* [DATA FOR REVIEW]
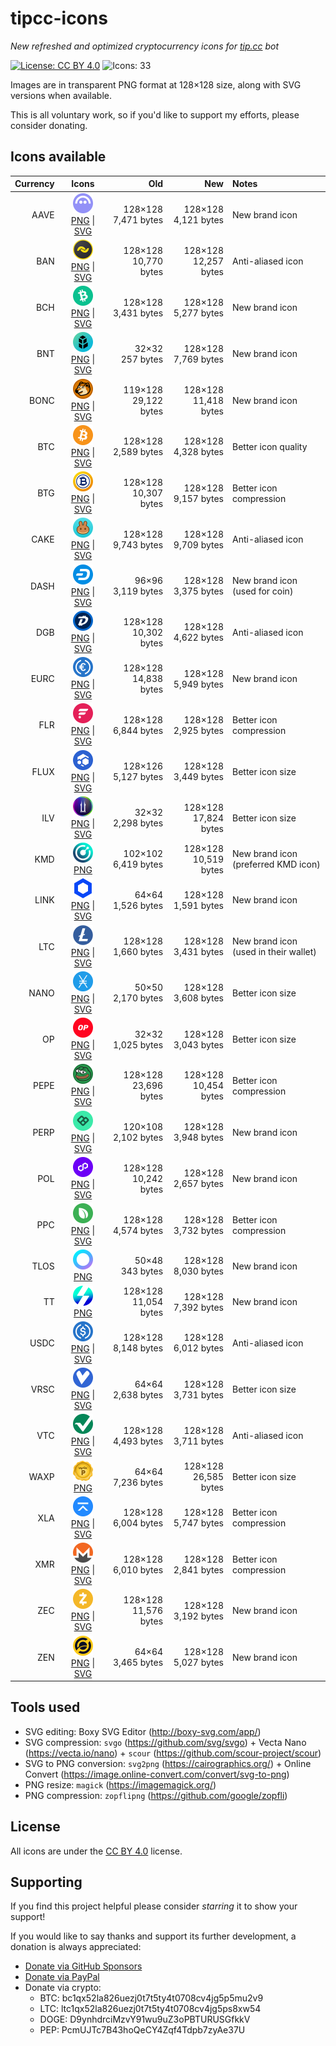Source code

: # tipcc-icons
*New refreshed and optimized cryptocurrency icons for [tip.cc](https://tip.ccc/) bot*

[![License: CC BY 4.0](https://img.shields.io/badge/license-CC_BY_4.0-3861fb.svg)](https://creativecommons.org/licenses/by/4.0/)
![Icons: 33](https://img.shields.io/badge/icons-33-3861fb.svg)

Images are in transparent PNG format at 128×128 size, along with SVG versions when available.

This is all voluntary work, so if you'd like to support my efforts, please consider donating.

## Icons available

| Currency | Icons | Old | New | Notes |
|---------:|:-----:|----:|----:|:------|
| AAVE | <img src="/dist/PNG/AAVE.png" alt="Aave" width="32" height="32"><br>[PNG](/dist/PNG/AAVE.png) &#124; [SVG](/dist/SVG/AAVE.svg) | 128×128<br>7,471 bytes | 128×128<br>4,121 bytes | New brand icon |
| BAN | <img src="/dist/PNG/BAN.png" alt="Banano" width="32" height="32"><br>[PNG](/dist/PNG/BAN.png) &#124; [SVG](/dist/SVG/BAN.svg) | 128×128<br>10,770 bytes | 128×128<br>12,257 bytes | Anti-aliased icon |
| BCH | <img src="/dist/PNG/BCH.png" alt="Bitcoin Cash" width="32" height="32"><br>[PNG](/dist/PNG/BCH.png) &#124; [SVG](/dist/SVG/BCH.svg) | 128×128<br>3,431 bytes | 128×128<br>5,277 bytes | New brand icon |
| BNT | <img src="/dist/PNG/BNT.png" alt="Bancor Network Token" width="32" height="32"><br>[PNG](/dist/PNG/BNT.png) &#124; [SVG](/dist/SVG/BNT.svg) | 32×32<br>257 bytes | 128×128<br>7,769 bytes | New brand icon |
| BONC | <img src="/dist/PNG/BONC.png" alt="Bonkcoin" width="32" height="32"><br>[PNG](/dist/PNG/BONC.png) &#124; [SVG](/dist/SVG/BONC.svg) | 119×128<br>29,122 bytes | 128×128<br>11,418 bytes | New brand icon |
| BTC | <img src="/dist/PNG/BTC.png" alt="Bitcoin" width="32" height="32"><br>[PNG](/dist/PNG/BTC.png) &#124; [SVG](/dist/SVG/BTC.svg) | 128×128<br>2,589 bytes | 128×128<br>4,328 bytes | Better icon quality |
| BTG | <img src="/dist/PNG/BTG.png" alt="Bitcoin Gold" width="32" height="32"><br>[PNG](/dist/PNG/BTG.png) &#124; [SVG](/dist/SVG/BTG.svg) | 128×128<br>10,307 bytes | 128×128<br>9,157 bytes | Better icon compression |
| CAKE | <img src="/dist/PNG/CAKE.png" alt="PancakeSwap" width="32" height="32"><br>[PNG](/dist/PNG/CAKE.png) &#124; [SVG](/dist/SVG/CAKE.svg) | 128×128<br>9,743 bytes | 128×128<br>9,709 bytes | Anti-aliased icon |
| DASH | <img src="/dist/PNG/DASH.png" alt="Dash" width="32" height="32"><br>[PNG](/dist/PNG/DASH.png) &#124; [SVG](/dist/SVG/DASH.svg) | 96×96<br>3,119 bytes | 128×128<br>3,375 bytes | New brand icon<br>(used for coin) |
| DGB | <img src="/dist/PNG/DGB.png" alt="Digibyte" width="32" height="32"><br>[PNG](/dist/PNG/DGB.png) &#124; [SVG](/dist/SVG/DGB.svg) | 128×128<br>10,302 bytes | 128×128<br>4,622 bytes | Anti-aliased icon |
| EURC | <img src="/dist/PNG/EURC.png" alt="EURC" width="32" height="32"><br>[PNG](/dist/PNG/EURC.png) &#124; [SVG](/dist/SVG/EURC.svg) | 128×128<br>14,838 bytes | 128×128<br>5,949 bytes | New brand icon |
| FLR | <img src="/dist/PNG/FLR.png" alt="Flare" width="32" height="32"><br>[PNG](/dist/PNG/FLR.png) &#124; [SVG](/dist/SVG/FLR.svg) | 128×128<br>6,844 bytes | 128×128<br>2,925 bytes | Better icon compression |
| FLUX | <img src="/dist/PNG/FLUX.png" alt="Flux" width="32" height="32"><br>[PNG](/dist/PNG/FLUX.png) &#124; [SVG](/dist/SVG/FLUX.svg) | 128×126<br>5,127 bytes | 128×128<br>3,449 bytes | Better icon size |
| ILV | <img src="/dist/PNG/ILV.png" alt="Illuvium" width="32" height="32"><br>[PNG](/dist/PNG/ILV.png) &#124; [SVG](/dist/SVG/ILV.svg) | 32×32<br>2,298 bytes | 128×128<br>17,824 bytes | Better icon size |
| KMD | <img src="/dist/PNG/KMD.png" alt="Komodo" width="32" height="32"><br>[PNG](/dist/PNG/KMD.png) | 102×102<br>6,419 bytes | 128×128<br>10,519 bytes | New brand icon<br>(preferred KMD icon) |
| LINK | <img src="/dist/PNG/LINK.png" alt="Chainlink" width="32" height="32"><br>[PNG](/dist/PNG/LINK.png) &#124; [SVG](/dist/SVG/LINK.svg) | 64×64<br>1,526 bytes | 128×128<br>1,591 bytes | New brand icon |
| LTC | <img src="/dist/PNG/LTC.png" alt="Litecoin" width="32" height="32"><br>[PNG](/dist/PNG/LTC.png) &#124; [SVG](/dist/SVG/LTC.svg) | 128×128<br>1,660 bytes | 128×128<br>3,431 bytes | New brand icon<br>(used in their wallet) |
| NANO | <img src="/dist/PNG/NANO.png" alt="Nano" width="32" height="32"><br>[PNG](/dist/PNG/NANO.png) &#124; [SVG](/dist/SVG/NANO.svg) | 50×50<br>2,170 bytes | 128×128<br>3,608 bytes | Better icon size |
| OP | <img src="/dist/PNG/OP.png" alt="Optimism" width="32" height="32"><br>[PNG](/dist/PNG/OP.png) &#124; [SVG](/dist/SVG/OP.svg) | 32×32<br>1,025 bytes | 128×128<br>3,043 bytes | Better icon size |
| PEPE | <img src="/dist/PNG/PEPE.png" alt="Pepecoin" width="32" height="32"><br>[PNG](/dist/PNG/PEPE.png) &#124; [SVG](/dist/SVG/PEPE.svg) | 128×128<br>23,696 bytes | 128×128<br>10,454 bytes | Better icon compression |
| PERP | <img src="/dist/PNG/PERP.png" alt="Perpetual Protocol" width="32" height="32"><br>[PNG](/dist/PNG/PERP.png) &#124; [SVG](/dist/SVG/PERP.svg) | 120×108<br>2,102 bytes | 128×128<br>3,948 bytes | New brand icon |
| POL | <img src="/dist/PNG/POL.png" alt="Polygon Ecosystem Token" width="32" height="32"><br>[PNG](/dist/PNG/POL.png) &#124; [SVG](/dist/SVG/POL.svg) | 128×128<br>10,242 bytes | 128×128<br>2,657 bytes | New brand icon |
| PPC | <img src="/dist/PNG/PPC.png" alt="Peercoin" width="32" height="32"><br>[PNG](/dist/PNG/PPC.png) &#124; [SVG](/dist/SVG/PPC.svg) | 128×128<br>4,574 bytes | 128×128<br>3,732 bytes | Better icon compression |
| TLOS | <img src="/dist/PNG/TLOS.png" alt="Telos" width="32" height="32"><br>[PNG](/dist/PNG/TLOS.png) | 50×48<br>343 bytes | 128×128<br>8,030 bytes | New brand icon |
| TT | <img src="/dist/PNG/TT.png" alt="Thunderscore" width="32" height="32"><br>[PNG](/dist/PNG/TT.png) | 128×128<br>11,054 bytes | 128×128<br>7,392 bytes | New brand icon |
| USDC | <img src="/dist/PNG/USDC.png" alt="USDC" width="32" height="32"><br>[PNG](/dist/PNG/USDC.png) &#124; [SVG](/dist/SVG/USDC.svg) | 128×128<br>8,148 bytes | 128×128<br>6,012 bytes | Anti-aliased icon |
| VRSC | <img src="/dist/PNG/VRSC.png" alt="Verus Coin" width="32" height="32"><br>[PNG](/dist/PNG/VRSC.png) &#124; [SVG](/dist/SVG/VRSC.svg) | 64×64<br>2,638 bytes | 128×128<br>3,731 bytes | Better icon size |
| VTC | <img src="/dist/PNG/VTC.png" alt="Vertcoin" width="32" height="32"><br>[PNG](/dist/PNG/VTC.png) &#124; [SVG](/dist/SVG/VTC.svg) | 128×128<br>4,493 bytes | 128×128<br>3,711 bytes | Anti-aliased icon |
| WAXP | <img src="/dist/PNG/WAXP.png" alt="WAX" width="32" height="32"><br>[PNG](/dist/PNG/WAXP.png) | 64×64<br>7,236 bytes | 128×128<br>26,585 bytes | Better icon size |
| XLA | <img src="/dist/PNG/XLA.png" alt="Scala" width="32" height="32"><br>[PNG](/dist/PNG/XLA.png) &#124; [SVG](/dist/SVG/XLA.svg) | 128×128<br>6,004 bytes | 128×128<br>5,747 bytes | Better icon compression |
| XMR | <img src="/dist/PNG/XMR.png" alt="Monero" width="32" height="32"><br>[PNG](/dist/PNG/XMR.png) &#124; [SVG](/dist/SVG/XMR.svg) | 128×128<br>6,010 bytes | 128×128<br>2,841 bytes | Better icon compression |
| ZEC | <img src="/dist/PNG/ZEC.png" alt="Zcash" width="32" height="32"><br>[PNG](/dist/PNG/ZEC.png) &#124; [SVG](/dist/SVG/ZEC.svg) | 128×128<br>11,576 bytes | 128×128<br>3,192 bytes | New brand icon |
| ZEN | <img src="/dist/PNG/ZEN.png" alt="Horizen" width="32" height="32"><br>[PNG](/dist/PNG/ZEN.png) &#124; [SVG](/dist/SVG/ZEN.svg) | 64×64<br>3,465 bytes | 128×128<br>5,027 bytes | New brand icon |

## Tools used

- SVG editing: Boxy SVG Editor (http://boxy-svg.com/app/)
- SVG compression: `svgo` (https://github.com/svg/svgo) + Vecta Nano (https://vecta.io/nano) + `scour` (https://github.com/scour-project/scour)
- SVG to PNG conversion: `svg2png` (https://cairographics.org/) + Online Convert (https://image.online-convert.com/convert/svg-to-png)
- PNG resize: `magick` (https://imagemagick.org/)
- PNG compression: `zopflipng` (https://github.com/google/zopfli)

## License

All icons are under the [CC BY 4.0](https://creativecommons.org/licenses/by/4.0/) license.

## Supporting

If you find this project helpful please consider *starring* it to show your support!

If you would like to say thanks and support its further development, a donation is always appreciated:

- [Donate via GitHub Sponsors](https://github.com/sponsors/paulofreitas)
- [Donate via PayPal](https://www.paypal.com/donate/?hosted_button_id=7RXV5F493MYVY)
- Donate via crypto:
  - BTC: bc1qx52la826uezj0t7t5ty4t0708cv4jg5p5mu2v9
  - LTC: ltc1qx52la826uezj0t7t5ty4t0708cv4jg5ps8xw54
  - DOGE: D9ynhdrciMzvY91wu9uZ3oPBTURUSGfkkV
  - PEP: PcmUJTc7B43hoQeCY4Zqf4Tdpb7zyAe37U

* [EXERCISE] Wherever the word "used" appears in a line of the data above, copy that line.

* [TASK RESULT]
| DASH | <img src="/dist/PNG/DASH.png" alt="Dash" width="32" height="32"><br>[PNG](/dist/PNG/DASH.png) &#124; [SVG](/dist/SVG/DASH.svg) | 96×96<br>3,119 bytes | 128×128<br>3,375 bytes | New brand icon<br>(used for coin) |
| LTC | <img src="/dist/PNG/LTC.png" alt="Litecoin" width="32" height="32"><br>[PNG](/dist/PNG/LTC.png) &#124; [SVG](/dist/SVG/LTC.svg) | 128×128<br>1,660 bytes | 128×128<br>3,431 bytes | New brand icon<br>(used in their wallet) |
## Tools used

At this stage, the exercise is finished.